Two of Roth’s novels stand out to me when considering how the author depicted America’s “big moments.” The first is The Plot Against America, an alternative history of the United States in which Charles Lindbergh defeats Franklin Delano Roosevelt in the 1940 presidential election, sending America into a spiral of anti-Semitism. Many were quick to suggest Roth was implicitly criticizing the presidency of George W. Bush, though the author denied it. However, the parallels to the current U.S. president (who back in 2004, when The Plot Against America was published, was quoted as saying, “I probably identify more as a Democrat”) are eerie. Roth’s Lindbergh, like Donald Trump, extols an “America first” ideology, and his election ushers in profound social upheaval and anxiety. For those with a bleak view of President Trump, the novel is particularly foreboding. But The Plot Against America has always read to me as dystopian, rather than a literal warning that it could happen here, too.

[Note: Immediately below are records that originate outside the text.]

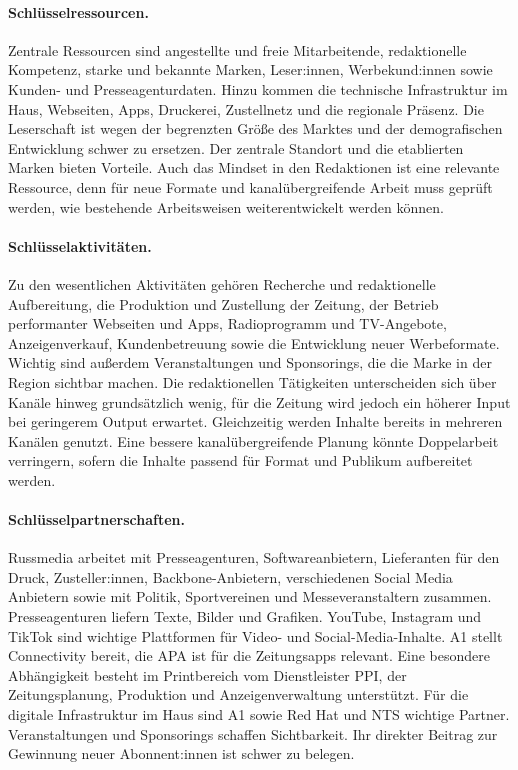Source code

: \paragraph*{Schlüsselressourcen.}
Zentrale Ressourcen sind angestellte und freie Mitarbeitende, redaktionelle Kompetenz, starke und bekannte Marken, Leser:innen, Werbekund:innen sowie Kunden- und Presseagenturdaten. Hinzu kommen die technische Infrastruktur im Haus, Webseiten, Apps, Druckerei, Zustellnetz und die regionale Präsenz. Die Leserschaft ist wegen der begrenzten Größe des Marktes und der demografischen Entwicklung schwer zu ersetzen. Der zentrale Standort und die etablierten Marken bieten Vorteile. Auch das Mindset in den Redaktionen ist eine relevante Ressource, denn für neue Formate und kanalübergreifende Arbeit muss geprüft werden, wie bestehende Arbeitsweisen weiterentwickelt werden können.

\paragraph*{Schlüsselaktivitäten.}
Zu den wesentlichen Aktivitäten gehören Recherche und redaktionelle Aufbereitung, die Produktion und Zustellung der Zeitung, der Betrieb performanter Webseiten und Apps, Radioprogramm und TV-Angebote, Anzeigenverkauf, Kundenbetreuung sowie die Entwicklung neuer Werbeformate. Wichtig sind außerdem Veranstaltungen und Sponsorings, die die Marke in der Region sichtbar machen. Die redaktionellen Tätigkeiten unterscheiden sich über Kanäle hinweg grundsätzlich wenig, für die Zeitung wird jedoch ein höherer Input bei geringerem Output erwartet. Gleichzeitig werden Inhalte bereits in mehreren Kanälen genutzt. Eine bessere kanalübergreifende Planung könnte Doppelarbeit verringern, sofern die Inhalte passend für Format und Publikum aufbereitet werden.

\paragraph*{Schlüsselpartnerschaften.}
Russmedia arbeitet mit Presseagenturen, Softwareanbietern, Lieferanten für den Druck, Zusteller:innen, Backbone-Anbietern, verschiedenen Social Media Anbietern sowie mit Politik, Sportvereinen und Messeveranstaltern zusammen. Presseagenturen liefern Texte, Bilder und Grafiken. YouTube, Instagram und TikTok sind wichtige Plattformen für Video- und Social-Media-Inhalte. A1 stellt Connectivity bereit, die APA ist für die Zeitungsapps relevant. Eine besondere Abhängigkeit besteht im Printbereich vom Dienstleister PPI, der Zeitungsplanung, Produktion und Anzeigenverwaltung unterstützt. Für die digitale Infrastruktur im Haus sind A1 sowie Red Hat und NTS wichtige Partner. Veranstaltungen und Sponsorings schaffen Sichtbarkeit. Ihr direkter Beitrag zur Gewinnung neuer Abonnent:innen ist schwer zu belegen.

By contrast, I Married A Communist, published 20 years ago this month, offers a vivid, tenacious account of McCarthyism. The novel tells the story of Ira Ringold, an American political radical who becomes a popular radio personality known as “Iron Rinn.” Buoyed by his marriage to fellow star Eve Frame, Ringold manages to mask his communist beliefs for a time, until Frame sells him out, leading to his demise.
It’s true that Ringold is partially at fault for his own downfall – as his brother Murray explains, “It’s one thing to have your party allegiance and it’s also one thing to be who you are and not able to restrain yourself. There was no side of himself that he could suppress. Ira lived everything personally … to the hilt, including his contradictions” – but, in the end, there is little he can do to save himself. “To me,” Murray laments, “it seems likely that more acts of personal betrayal were tellingly perpetrated in America in the decade after the war … than in any other period in our history.… It was everywhere during those years, the accessible transgression, the permissible transgression that any American could commit.”
This strain of public attack is increasingly apparent today, when Internet crowds and organized activists routinely call out anyone who does not entirely line up with their way of thinking. They demand ideological purity, shun nuance, and when they don’t get what they want, the knives come out. People are losing their reputations and their jobs for saying the “wrong” thing.
Near the end of I Married a Communist, Roth’s narrator reflects: “You control betrayal on one side and you wind up betraying somewhere else. Because it’s not a static system. Because it’s alive. Because everything that lives is in movement. Because purity is petrifaction. Because purity is a lie.” It’s as much an indictment of today’s call-out culture as it is of McCarthyism. The results, I fear, will be similar.